Industrial real estate investment trusts (REITs) remain attractive investments, OCBC Investment Research said yesterday as it kept its “overweight” call, citing their healthy debt maturity profiles, increased investment activity and high yields.

In OCBC’s research update, analysts Kevin Tan and Eli Lee said that industrial landlords continued to be very engaged in their capital management activities.

“For the third quarter to date, we note that two industrial REITs, namely AIMS AMP Capital Industrial REIT and Mapletree Industrial REIT, had announced the issuance of fixed-rate notes, while Sabana REIT had entered into a financing agreement for S$258.6 million additional commodity murabaha facilities,” they said.

“Based on our understanding, the proceeds from these issuances will be used to refinance part of their existing borrowings. This is in line with our view that the industrial REIT sub-sector’s debt maturity profile will remain healthy, with limited refinancing risks in the near term,” they added.

The analysts also pointed to a pickup in investment activity during the third quarter, with the most active REIT being Cambridge Industrial Trust, which announced planned acquisitions of properties in Teban Gardens Crescent, Marsiling Industrial Estate and Woodlands Walk for a total of S$97.3 million.

“With just days to the close of the third quarter, we estimate that the total sub-sector acquisition value for the quarter will be at S$182.9 million. This significantly exceeds the S$66 million acquisition size clocked in the second quarter, albeit still lower than the S$678.2 million value registered in the first quarter,” they said.

They maintained their view that sub-sector acquisition activity would likely be skewed towards smaller REITs. They added that further acquisitions in the industrial space might involve a combination of debt and equity, given that the sub-sector aggregate leverage is set to increase after funding committed acquisitions.

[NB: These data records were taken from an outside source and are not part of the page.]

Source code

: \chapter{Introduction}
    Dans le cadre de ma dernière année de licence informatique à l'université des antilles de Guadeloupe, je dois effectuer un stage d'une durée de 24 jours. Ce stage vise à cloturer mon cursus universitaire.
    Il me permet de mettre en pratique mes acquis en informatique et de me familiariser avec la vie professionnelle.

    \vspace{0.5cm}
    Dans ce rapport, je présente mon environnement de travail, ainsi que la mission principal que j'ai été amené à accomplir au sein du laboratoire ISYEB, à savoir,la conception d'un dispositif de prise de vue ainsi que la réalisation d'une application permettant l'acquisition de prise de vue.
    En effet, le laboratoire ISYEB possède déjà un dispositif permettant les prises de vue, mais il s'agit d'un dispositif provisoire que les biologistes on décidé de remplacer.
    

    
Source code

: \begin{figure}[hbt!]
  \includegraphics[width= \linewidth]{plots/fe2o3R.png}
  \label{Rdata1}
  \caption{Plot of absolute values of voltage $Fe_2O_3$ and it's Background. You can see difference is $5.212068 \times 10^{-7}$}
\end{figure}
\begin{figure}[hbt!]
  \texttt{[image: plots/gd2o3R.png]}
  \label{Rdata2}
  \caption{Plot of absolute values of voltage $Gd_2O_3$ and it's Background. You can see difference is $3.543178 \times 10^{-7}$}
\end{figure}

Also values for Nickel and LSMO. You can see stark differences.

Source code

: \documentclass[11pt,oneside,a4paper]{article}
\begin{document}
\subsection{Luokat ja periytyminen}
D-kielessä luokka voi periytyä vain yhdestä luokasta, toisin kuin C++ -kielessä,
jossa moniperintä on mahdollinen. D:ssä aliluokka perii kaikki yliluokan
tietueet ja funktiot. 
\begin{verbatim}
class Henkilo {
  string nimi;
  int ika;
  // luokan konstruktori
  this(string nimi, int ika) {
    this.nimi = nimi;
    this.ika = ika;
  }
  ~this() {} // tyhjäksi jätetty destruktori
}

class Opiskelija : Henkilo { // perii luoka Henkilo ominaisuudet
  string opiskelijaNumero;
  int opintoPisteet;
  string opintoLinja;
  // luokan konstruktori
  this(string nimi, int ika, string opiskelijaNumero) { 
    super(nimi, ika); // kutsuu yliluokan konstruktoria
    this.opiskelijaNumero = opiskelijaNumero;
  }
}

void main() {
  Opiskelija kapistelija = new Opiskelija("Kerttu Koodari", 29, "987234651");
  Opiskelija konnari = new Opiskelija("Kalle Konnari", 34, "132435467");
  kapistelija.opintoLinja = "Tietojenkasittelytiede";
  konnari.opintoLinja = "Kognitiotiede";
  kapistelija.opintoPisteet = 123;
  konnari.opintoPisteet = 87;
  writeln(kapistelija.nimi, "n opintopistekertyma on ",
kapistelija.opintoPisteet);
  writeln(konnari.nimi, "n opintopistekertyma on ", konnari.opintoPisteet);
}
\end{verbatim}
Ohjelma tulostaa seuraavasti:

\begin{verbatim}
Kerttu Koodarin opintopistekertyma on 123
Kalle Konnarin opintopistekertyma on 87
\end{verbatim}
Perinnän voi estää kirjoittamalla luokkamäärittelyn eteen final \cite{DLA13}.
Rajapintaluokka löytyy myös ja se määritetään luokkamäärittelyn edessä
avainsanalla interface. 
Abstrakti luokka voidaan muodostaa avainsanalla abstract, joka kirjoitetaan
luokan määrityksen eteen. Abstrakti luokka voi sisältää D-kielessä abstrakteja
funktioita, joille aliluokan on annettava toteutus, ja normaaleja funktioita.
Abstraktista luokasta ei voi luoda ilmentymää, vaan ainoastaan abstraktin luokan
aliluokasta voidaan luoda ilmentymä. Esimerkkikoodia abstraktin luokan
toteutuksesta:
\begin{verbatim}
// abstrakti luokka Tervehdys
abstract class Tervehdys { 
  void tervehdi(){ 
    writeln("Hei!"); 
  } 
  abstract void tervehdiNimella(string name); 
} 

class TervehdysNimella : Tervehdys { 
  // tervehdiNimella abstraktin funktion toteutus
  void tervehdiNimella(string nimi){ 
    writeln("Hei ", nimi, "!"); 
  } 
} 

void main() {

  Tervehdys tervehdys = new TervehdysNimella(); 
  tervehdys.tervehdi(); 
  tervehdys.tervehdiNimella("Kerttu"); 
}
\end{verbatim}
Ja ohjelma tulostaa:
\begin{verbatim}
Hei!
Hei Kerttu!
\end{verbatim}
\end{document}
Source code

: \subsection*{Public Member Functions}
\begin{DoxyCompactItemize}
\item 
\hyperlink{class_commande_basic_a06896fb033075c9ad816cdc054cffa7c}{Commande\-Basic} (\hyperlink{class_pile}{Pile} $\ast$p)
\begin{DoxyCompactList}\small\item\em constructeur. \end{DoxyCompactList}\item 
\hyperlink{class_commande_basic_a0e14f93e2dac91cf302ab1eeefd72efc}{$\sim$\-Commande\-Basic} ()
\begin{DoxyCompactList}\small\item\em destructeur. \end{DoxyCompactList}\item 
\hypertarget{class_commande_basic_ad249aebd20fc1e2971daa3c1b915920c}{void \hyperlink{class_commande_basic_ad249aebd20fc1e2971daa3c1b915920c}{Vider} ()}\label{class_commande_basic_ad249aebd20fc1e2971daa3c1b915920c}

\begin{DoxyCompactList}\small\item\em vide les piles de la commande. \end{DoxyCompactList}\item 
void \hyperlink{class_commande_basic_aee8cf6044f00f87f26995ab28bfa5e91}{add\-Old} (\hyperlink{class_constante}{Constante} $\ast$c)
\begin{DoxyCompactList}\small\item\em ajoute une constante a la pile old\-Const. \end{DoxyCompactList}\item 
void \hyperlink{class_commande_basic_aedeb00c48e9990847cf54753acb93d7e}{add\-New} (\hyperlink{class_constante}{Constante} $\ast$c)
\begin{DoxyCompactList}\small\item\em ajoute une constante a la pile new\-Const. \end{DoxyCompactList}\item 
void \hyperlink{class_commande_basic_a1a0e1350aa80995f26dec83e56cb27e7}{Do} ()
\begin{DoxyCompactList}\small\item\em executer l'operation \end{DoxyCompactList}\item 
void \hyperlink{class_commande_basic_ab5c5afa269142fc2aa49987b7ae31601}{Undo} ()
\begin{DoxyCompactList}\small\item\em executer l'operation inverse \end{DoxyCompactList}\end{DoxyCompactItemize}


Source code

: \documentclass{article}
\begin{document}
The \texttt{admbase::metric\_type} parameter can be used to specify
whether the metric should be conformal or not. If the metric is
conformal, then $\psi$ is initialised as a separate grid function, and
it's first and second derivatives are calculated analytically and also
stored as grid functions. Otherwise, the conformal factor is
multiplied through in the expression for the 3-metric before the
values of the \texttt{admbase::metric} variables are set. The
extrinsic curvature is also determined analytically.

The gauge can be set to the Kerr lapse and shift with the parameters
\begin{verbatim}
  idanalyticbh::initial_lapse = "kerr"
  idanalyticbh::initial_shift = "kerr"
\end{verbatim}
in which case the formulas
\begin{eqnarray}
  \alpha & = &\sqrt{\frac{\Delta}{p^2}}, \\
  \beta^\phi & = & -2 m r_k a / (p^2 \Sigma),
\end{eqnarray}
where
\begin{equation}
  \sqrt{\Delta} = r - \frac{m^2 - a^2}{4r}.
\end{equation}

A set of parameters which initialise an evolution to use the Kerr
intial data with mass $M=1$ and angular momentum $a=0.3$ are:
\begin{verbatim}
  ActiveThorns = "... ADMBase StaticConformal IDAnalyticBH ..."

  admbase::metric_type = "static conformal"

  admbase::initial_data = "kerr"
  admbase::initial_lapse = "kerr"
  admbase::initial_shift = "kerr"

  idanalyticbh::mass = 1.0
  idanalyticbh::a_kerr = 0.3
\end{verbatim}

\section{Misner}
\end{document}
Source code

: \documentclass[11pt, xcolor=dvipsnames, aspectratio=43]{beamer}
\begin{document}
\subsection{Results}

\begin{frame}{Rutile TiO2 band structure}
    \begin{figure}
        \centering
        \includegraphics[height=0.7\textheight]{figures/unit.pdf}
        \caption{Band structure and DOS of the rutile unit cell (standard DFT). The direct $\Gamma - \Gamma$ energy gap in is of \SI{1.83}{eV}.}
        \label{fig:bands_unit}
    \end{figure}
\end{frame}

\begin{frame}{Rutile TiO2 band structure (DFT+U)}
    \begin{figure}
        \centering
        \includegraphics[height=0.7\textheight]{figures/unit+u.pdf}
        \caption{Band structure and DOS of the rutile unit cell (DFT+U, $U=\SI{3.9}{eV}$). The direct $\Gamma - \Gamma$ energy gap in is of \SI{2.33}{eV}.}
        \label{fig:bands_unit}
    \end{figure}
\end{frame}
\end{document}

“In addition, some REITs – for example, Ascendas REIT and Mapletree Logistics Trust – have also turned to capital recycling via divestments to enhance their portfolio returns, in line with our expectations,” they said.

They retained their “overweight” view on the industrial REIT sub-sector due to its high yields of 7 to 7.1 per cent for fiscal years 2012 to 2013 (forecast) and growth potential.

OCBC Investment Research says: “Cache Logistics Trust remains our preferred pick, given its robust portfolio, healthy financial position and attractive forward distribution per unit yield of 7.1 per cent.”

Cache Logistics Trust units ended 2.1 per cent higher at S$1.24 yesterday, giving it a market capitalisation of about S$870 million.